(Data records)
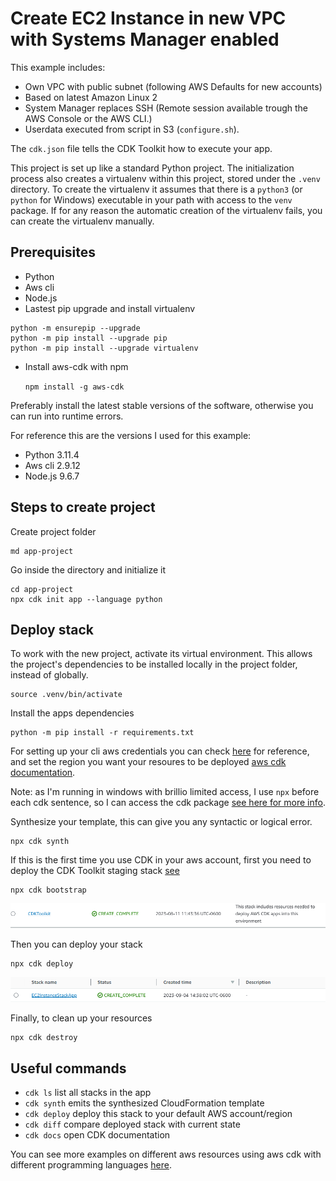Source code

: 
# Create EC2 Instance in new VPC with Systems Manager enabled

This example includes:

* Own VPC with public subnet (following AWS Defaults for new accounts)
* Based on latest Amazon Linux 2
* System Manager replaces SSH (Remote session available trough the AWS Console or the AWS CLI.)
* Userdata executed from script in S3 (`configure.sh`).

The `cdk.json` file tells the CDK Toolkit how to execute your app.

This project is set up like a standard Python project.  The initialization
process also creates a virtualenv within this project, stored under the `.venv`
directory.  To create the virtualenv it assumes that there is a `python3`
(or `python` for Windows) executable in your path with access to the `venv`
package. If for any reason the automatic creation of the virtualenv fails,
you can create the virtualenv manually.

## Prerequisites

* Python
* Aws cli
* Node.js
* Lastest pip upgrade and install virtualenv
```
python -m ensurepip --upgrade
python -m pip install --upgrade pip
python -m pip install --upgrade virtualenv
```
* Install aws-cdk with npm

    `npm install -g aws-cdk`

Preferably install the latest stable versions of the software, otherwise you can run into runtime errors.

For reference this are the versions I used for this example:

* Python 3.11.4
* Aws cli 2.9.12
* Node.js 9.6.7

## Steps to create project

Create project folder

```
md app-project
```

Go inside the directory and initialize it

```
cd app-project
npx cdk init app --language python
```

## Deploy stack

To work with the new project, activate its virtual environment. This allows the project's dependencies to be installed locally in the project folder, instead of globally.

```
source .venv/bin/activate
```

Install the apps dependencies

```
python -m pip install -r requirements.txt
```

For setting up your cli aws credentials you can check [here](https://docs.aws.amazon.com/cli/latest/userguide/cli-chap-configure.html) for reference, and set the region you want your resoures to be deployed [aws cdk documentation](https://docs.aws.amazon.com/cdk/v2/guide/cli.html#cli-environment).

Note: as I'm running in windows with brillio limited access, I use ``npx`` before each cdk sentence, so I can access the cdk package [see here for more info](https://docs.aws.amazon.com/cdk/v2/guide/work-with-cdk-javascript.html#typescript-local).

Synthesize your template, this can give you any syntactic or logical error.

```
npx cdk synth
```

If this is the first time you use CDK in your aws account, first you need to deploy the CDK Toolkit staging stack [see](https://docs.aws.amazon.com/cdk/v2/guide/bootstrapping.html)

```
npx cdk bootstrap
```

![alt text](imgs/ss1.png)

Then you can deploy your stack

```
npx cdk deploy
```

![alt text](imgs/ss2.png)


Finally, to clean up your resources

```
npx cdk destroy
```


## Useful commands

 * `cdk ls`          list all stacks in the app
 * `cdk synth`       emits the synthesized CloudFormation template
 * `cdk deploy`      deploy this stack to your default AWS account/region
 * `cdk diff`        compare deployed stack with current state
 * `cdk docs`        open CDK documentation

You can see more examples on different aws resources using aws cdk with different programming languages [here](https://github.com/aws-samples/aws-cdk-examples/tree/master).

**WHAT NEEDS TO BE DONE**: Find the lines above holding the word "latest" and show them.

**ANSWER FOR THIS EXERCISE**:
* Based on latest Amazon Linux 2
Preferably install the latest stable versions of the software, otherwise you can run into runtime errors.
For setting up your cli aws credentials you can check [here](https://docs.aws.amazon.com/cli/latest/userguide/cli-chap-configure.html) for reference, and set the region you want your resoures to be deployed [aws cdk documentation](https://docs.aws.amazon.com/cdk/v2/guide/cli.html#cli-environment).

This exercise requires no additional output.